Há, de fato, uma característica dos atos de empatia para a qual os fenomenólogos introduzem um neologismo. Trata-se de experiências originárias (de atos “doadores originários”), sem dúvida: são até os paradigmas da experiência direta, da acquaintance, como o inglês destaca, usando essa palavra tanto no sentido de “experiência direta” quanto no sentido mais particular de um “familiar”, de uma “pessoa que se conhece”. No entanto, nos atos de empatia, a própria realidade não me é “apresentada”, mas apenas “apresentada” (eis o neologismo) pelo dado perceptivo-sensorial. Seja uma expressão do rosto, um gesto, uma mímica, ou uma palavra, uma escrita, uma grafia e formas de preencher as margens da folha…
E uma carta escrita no computador, ou enviada por e-mail?
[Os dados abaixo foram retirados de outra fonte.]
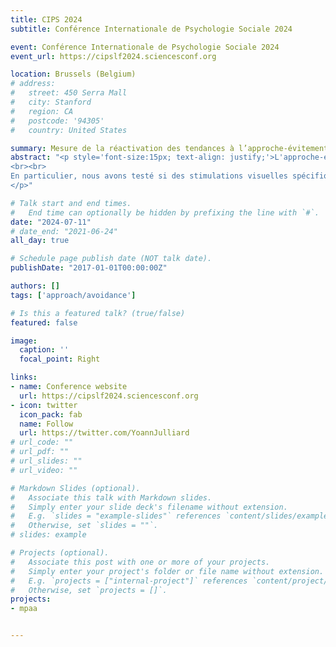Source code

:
 ```yaml
---
title: CIPS 2024
subtitle: Conférence Internationale de Psychologie Sociale 2024

event: Conférence Internationale de Psychologie Sociale 2024
event_url: https://cipslf2024.sciencesconf.org

location: Brussels (Belgium)
# address:
#   street: 450 Serra Mall
#   city: Stanford
#   region: CA
#   postcode: '94305'
#   country: United States

summary: Mesure de la réactivation des tendances à l’approche-évitement à l’aide d’une tâche de perception visuelle
abstract: "<p style='font-size:15px; text-align: justify;'>L'approche-évitement est un comportement central pour la survie des organismes vivants y compris les êtres humains. Une meilleure compréhension des processus psychologiques sous-jacents à ces comportements serait utile tant sur le plan théorique qu'appliqué. Dans ce travail, nous avons cherché à tester l'un des processus à l'œuvre selon une approche de cognition incarnée (Barsalou, 1999) lorsque les tendances à l'évitement d'approche sont déclenchées. Selon ce modèle, la perception d'un stimulus lié à des comportements passés d'approche (ou d'évitement) devrait réactiver les stimulations sensorimotrices associées à ces comportements. 
<br><br>
En particulier, nous avons testé si des stimulations visuelles spécifiques, à savoir les flux visuels d'approche-évitement (Rougier et al., 2018), sont réactivés. Pour tester cela, nous avons développé une tâche de perception de flux visuels d'approche-évitement dans laquelle les participants doivent indiquer s'ils perçoivent plus d'approche ou d'évitement dans un stimulus composé de deux flux visuels opposés. Selon notre raisonnement, la perception des flux visuels d'approche et d'évitement devrait être influencée par une amorce associée à des comportements d'approche (ou d'évitement) antérieurs. Précisément, après une amorce positive (vraisemblablement associée à des comportements passés d'approche), les participants devraient être plus enclins à percevoir de l’approche dans un stimulus contenant des flux visuels opposés, et inversement avec une amorce négative. Nous avons mené deux études pré-enregistrées (N = 56 et N = 139) pour tester cette idée. Une analyse intégrative des données a révélé l'effet dont nous faisions l’hypothèse, z = 3.41, p < .001. Dans une troisième étude (N = 199), nous ne sommes toutefois pas parvenus à exclure une interprétation alternative des résultats en termes de biais de réponse, z = 1.31, p = .192.
</p>"

# Talk start and end times.
#   End time can optionally be hidden by prefixing the line with `#`.
date: "2024-07-11"
# date_end: "2021-06-24"
all_day: true

# Schedule page publish date (NOT talk date).
publishDate: "2017-01-01T00:00:00Z"

authors: []
tags: ['approach/avoidance']

# Is this a featured talk? (true/false)
featured: false

image:
  caption: ''
  focal_point: Right

links:
- name: Conference website
  url: https://cipslf2024.sciencesconf.org
- icon: twitter
  icon_pack: fab
  name: Follow
  url: https://twitter.com/YoannJulliard
# url_code: ""
# url_pdf: ""
# url_slides: ""
# url_video: ""

# Markdown Slides (optional).
#   Associate this talk with Markdown slides.
#   Simply enter your slide deck's filename without extension.
#   E.g. `slides = "example-slides"` references `content/slides/example-slides.md`.
#   Otherwise, set `slides = ""`.
# slides: example

# Projects (optional).
#   Associate this post with one or more of your projects.
#   Simply enter your project's folder or file name without extension.
#   E.g. `projects = ["internal-project"]` references `content/project/deep-learning/index.md`.
#   Otherwise, set `projects = []`.
projects:
- mpaa


---
```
O que há aqui que seja suscetível de percepção imediata, que impressiona? Concordo, há o dado do signo sem o qual nenhum conteúdo semântico se dá: mas, pensando bem, encontramos isso em toda parte, nos exemplos citados. É o dado do signo que possui o conteúdo semântico (no sentido amplo) que finalmente nos impressiona. Mas, então, nosso discurso sobre a empatia como experiência originária não seria vazio? Os atos de empatia não poderiam ser reduzidos a atos de compreensão linguística ou semiológica? Em que sentido a empatia é uma apreensão direta da realidade, e a leitura dos títulos na bolsa não é? E a leitura de um tratado sobre as paixões da alma, é ou não é? Em suma, em que sentido a empatia é imediata “(a)presentação” de uma vida de outrem?
Vejamos. Se uma carta, mesmo escrita no computador ou enviada por e-mail, me faz sentir a raiva, o rancor que expressa em relação a mim, eu não “apreendo” essa raiva ou esse rancor menos diretamente do que quando os leio no rosto e nos comportamentos da pessoa em questão, ali diante de mim. E essa “apreensão”, embora seja simbolicamente mediada, não é, no entanto, menos direta, menos “imediata”. Sinto vivamente os sentimentos que se quis (e mesmo em certos casos aqueles que não se quis realmente) me comunicar. O que não quer dizer, evidentemente, que os experimento. Mas sem dúvida experimento algo. A raiva de um amigo me entristece.
É esse ponto sutil que o neologismo “apresentar” tenta fixar no papel, como uma borboleta. As distinções fenomenológicas são sutis — no entanto, uma vez “fixadas”, quase sempre parecem manifestas. Bem diferente é a forma como “chego indiretamente ao conhecimento” da raiva que se nutre em relação a mim, ou seja, de forma não originária. Por exemplo, quando sou informada por um terceiro, se necessário com uma carta semelhante à outra em aparência. Ou então quando sou informada pelo interessado, mas de forma objetiva: nesse caso, essa raiva não me é “apresentada”, mas apenas representada. Não a sinto, não me impressiona diretamente, sou apenas informada dela. Podemos naturalmente falar da raiva sem expressá-la — que a experimentemos ou não. Certos indivíduos são mestres da impassibilidade — eles têm, em princípio, a pele lisa, como Dorian Gray, o herói de Oscar Wilde que não envelhece porque seu retrato envelhece em seu lugar. Essas pessoas, até uma idade avançada, não têm rugas — rugas de expressão.